第153話 復活のオートスキル
これは聖地滅亡を回避し……
世界が平和になってほんの少し経過した後の話だ。
◆
世界最高峰の霊山――『アヴェレスト』へ向けて、俺、メサイア、リース、フォル、ベルは登山していた。いや、これは登山というか……。

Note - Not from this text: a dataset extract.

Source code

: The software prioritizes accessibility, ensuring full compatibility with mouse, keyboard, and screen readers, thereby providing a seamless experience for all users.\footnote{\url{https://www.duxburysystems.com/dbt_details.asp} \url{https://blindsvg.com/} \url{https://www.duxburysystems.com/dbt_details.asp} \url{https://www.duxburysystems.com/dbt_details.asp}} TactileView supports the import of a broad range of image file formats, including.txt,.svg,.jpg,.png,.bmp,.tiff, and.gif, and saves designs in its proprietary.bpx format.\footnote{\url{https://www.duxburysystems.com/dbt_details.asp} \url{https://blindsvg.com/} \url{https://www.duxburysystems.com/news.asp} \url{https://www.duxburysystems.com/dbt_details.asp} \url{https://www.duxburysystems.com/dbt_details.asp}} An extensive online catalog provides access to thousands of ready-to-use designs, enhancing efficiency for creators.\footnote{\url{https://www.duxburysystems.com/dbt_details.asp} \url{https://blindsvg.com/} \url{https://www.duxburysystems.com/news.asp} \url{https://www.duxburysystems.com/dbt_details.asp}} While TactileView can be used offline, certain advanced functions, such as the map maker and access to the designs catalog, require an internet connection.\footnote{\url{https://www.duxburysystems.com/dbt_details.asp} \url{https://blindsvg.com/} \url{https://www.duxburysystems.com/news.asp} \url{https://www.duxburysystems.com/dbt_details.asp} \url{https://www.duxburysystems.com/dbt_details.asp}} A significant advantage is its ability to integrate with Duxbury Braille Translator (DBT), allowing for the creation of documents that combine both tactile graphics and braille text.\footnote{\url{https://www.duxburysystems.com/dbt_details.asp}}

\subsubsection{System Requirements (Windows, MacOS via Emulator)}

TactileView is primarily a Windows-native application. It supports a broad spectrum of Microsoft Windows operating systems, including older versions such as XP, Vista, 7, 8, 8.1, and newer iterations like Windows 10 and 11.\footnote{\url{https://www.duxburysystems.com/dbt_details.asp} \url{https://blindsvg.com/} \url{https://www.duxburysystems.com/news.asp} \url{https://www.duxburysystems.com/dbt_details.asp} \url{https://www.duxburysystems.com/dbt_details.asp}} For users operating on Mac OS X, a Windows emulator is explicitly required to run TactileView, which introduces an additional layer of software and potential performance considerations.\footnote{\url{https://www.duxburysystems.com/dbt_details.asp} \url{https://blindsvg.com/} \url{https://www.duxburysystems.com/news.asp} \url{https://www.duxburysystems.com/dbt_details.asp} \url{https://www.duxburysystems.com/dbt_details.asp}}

女神――メサイアはなぜか俺をおんぶしてくれていた。なんでだ、普通は逆だろう。いやいいんだけど、俺がなんかこう楽しいし。
「なあ、メサイア。重くないか~?」
「へーきへーき。これでも毎日ストレッチで鍛えているんだから、それにね、サトルをみんなに取られたくないし」
キレイな白い歯を見せ笑うメサイアは、マジで女神だった。かわいい。ていうか、本当に女神だしな。あと、ストレッチで鍛えるとは言わないんじゃ!?
「むぅ~。メサイアさん……ずるい」
そう顔を膨らませるのはエルフのリース。頬をぷっくりさせながらも、モンスターを魔法で倒していた。あの火力は八つ当たりレベルだぞ!?
「そうですよ。そろそろ、わたくしと交代してくださいです!!」
空から降って来る聖女――いや、フォルは『ギガントゴーレム』を手刀で真っ二つにし、さらに突き飛ばしては粉々に分解した。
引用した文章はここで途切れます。